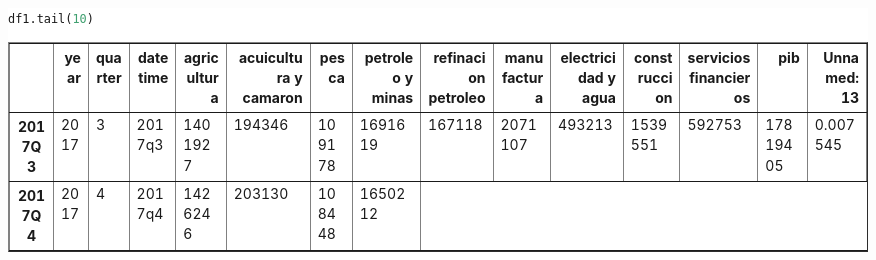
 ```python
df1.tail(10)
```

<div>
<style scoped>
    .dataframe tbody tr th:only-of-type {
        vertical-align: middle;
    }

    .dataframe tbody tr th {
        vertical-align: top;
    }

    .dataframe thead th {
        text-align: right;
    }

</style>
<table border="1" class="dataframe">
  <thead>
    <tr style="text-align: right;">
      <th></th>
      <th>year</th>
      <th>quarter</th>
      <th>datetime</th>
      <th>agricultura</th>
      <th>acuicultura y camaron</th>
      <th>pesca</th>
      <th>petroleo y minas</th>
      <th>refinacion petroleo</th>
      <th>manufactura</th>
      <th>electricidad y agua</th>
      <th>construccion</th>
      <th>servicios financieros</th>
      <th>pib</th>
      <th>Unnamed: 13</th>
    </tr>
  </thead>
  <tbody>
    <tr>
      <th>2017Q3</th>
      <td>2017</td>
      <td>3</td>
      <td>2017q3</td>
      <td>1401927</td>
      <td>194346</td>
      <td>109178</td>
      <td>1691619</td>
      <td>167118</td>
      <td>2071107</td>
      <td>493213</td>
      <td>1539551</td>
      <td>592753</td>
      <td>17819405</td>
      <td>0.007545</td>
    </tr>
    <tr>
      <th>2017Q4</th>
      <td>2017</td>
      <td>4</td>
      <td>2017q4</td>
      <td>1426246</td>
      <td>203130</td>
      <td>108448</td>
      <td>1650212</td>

+===+

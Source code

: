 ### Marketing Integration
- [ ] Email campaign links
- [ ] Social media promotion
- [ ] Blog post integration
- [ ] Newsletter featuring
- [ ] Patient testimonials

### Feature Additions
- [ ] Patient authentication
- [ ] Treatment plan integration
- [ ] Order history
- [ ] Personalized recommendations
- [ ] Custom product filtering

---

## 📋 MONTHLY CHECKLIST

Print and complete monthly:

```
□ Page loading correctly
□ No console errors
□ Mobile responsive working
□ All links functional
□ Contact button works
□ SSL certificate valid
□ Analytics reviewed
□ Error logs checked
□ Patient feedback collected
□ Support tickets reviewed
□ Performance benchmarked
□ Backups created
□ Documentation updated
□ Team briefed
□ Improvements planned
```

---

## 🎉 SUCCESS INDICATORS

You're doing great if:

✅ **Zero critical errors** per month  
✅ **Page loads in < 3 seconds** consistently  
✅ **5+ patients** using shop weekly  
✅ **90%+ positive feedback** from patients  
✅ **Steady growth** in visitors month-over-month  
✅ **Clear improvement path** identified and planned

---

+===+

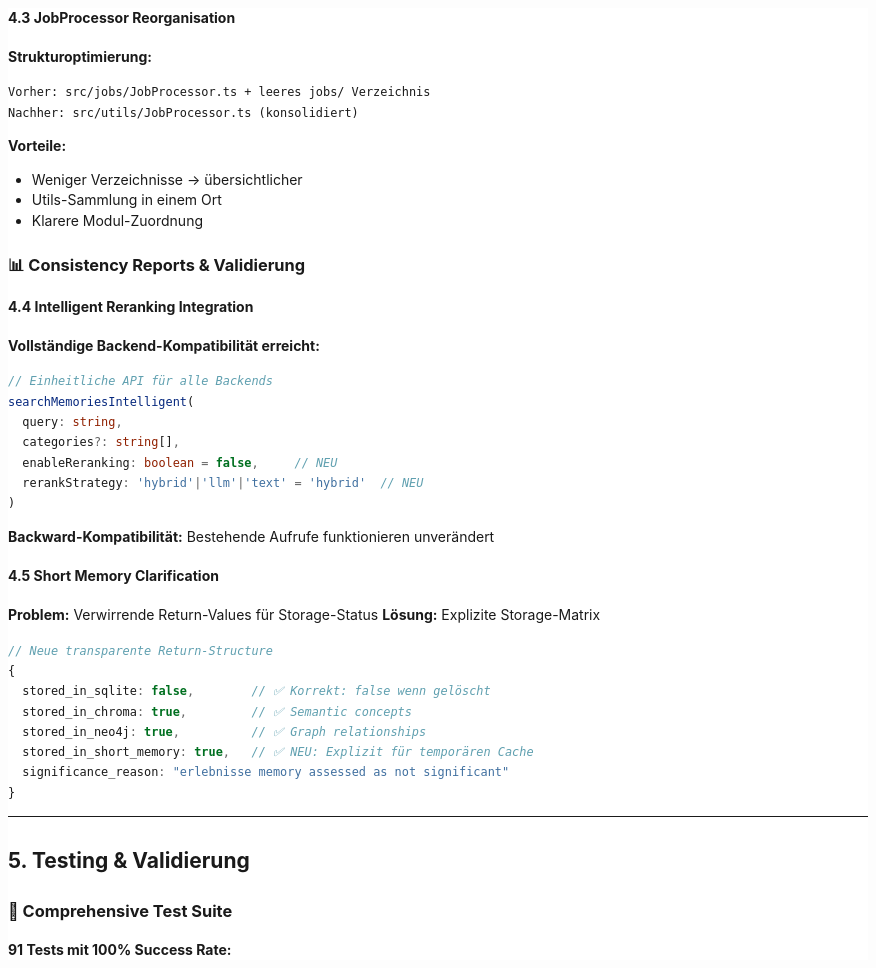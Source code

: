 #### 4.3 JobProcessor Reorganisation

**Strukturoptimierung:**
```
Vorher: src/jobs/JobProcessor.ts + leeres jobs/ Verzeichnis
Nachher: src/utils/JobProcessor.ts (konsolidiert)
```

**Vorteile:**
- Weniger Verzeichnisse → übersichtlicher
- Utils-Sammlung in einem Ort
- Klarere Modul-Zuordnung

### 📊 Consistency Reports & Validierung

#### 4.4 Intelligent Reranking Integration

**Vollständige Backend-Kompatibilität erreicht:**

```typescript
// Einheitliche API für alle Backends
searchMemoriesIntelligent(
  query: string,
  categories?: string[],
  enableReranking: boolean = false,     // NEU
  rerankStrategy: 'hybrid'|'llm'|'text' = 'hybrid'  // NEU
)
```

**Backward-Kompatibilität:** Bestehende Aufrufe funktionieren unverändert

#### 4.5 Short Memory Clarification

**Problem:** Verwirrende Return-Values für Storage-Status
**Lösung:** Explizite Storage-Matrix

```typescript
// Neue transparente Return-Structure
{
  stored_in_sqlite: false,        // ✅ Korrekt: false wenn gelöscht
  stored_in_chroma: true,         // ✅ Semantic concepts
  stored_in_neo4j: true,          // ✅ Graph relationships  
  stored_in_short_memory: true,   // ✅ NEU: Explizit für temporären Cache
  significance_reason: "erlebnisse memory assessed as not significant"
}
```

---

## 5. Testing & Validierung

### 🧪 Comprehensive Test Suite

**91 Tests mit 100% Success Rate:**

+===+

§ **TASK**: In the listing above, find the line containing "<td>1426246</td>" and the line containing "<td>1650212</td>", then quote both, plus every line between them, exactly as written.

§ **TASK RESULT**:
      <td>1426246</td>
      <td>203130</td>
      <td>108448</td>
      <td>1650212</td>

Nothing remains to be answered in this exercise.